• What you have to do: Would you retype the entries from the first line to the line bearing "the job run", both included, leaving out every picture?

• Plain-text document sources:
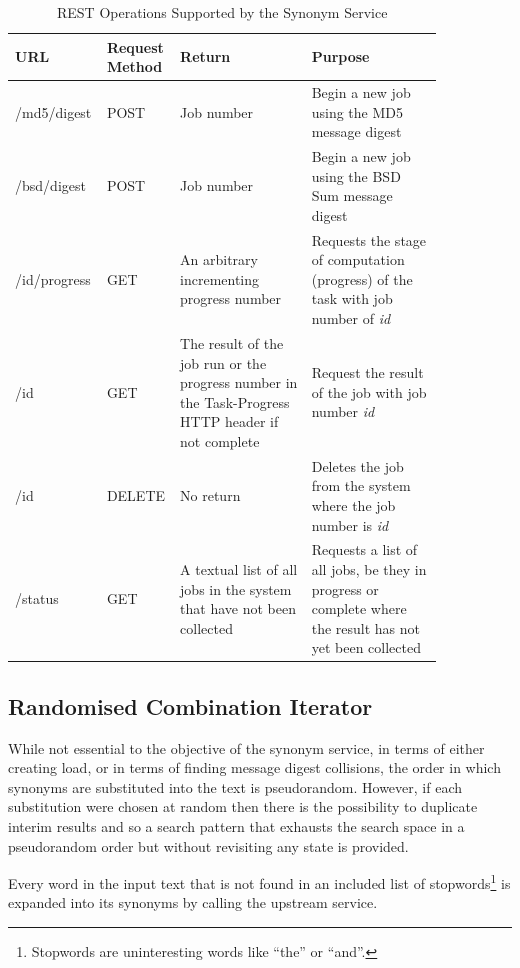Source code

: \documentclass[]{final_report}
\begin{document}
\begin{table}[]
\begin{center}
\begin{tabular}{p{0.15\linewidth}p{0.1\linewidth}p{0.3\linewidth}p{0.3\linewidth}}
URL & Request Method & Return & Purpose \\ \hline
/md5/{digest} & POST & Job number & Begin a new job using the MD5 message digest \\ \hline 
/bsd/{digest} & POST & Job number &  Begin a new job using the BSD Sum message digest \\ \hline
/{id}/progress & GET & An arbitrary incrementing progress number & Requests the stage of computation (progress) of the task with job number of \textit{id} \\ \hline
/{id} & GET & The result of the job run or the progress number in the Task-Progress HTTP header if not complete & Request the result of the job with job number \textit{id} \\ \hline
/{id} & DELETE & No return & Deletes the job from the system where the job number is \textit{id} \\ \hline
/status & GET & A textual list of all jobs in the system that have not been collected & Requests a list of all jobs, be they in progress or complete where the result has not yet been collected \\ \hline
\end{tabular}
\caption{REST Operations Supported by the Synonym Service}
\end{center}
\label{table:rest_operations}
\end{table}

\subsection*{Randomised Combination Iterator}

While not essential to the objective of the synonym service, in terms of either creating load, or in terms of finding message digest collisions, the order in which synonyms are substituted into the text is pseudorandom. However, if each substitution were chosen at random then there is the possibility to duplicate interim results and so a search pattern that exhausts the search space in a pseudorandom order but without revisiting any state is provided.

Every word in the input text that is not found in an included list of stopwords\footnote{Stopwords are uninteresting words like ``the'' or ``and''.} is expanded into its synonyms by calling the upstream service.
\end{document}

• Task response:
Source code

: \documentclass[]{final_report}
\begin{document}
\begin{table}[]
\begin{center}
\begin{tabular}{p{0.15\linewidth}p{0.1\linewidth}p{0.3\linewidth}p{0.3\linewidth}}
URL & Request Method & Return & Purpose \\ \hline
/md5/{digest} & POST & Job number & Begin a new job using the MD5 message digest \\ \hline 
/bsd/{digest} & POST & Job number &  Begin a new job using the BSD Sum message digest \\ \hline
/{id}/progress & GET & An arbitrary incrementing progress number & Requests the stage of computation (progress) of the task with job number of \textit{id} \\ \hline
/{id} & GET & The result of the job run or the progress number in the Task-Progress HTTP header if not complete & Request the result of the job with job number \textit{id} \\ \hline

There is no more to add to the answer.